Work to be completed: Please return all lines in the listing holding the word "public".

Dataset entries:
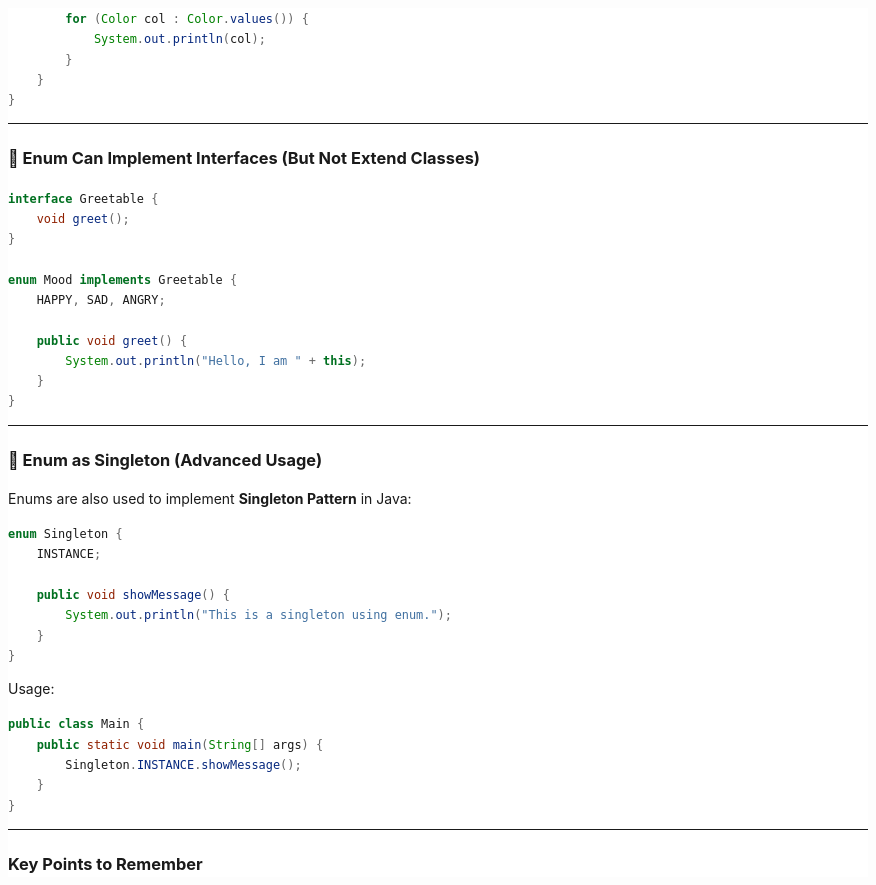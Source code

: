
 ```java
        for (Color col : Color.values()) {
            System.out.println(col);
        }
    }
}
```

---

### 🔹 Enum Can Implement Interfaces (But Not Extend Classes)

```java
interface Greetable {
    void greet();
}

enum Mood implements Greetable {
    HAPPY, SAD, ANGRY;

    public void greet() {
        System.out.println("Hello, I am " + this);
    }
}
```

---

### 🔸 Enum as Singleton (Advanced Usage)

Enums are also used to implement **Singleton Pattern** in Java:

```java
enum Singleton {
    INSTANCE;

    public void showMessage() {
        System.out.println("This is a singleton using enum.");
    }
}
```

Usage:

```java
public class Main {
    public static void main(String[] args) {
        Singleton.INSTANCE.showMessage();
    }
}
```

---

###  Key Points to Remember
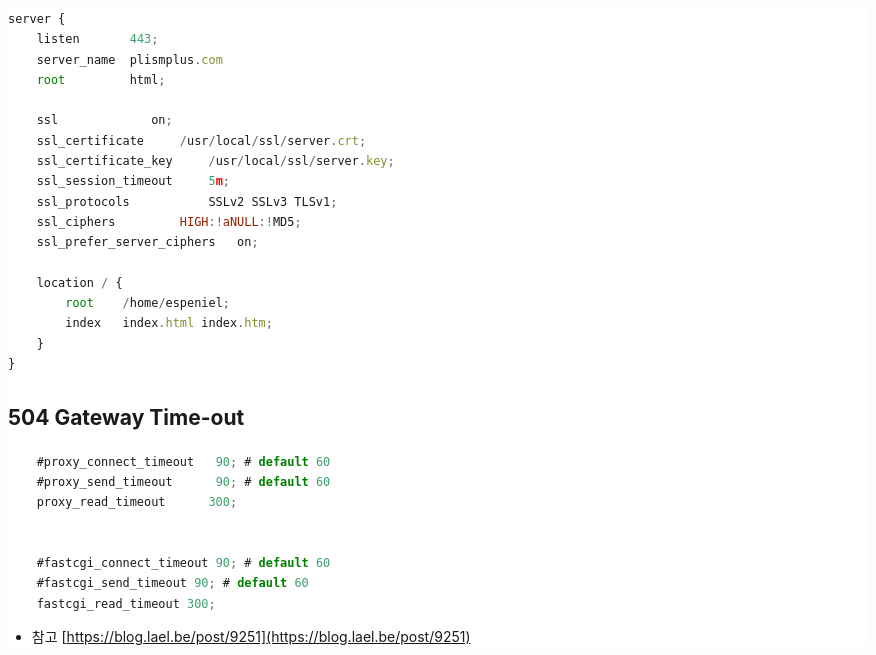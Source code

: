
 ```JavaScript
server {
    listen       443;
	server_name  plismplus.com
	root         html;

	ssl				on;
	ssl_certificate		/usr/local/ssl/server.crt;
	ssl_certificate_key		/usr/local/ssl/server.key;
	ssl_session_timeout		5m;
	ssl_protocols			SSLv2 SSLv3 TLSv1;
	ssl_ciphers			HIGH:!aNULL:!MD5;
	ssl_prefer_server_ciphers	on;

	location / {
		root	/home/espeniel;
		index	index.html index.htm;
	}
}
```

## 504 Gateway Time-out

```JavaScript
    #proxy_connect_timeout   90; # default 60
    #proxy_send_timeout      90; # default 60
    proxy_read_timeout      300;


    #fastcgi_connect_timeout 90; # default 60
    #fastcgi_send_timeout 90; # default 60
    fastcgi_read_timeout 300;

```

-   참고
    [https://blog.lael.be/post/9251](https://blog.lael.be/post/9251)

Worked solution:
    public void greet() {
    public void showMessage() {
public class Main {
    public static void main(String[] args) {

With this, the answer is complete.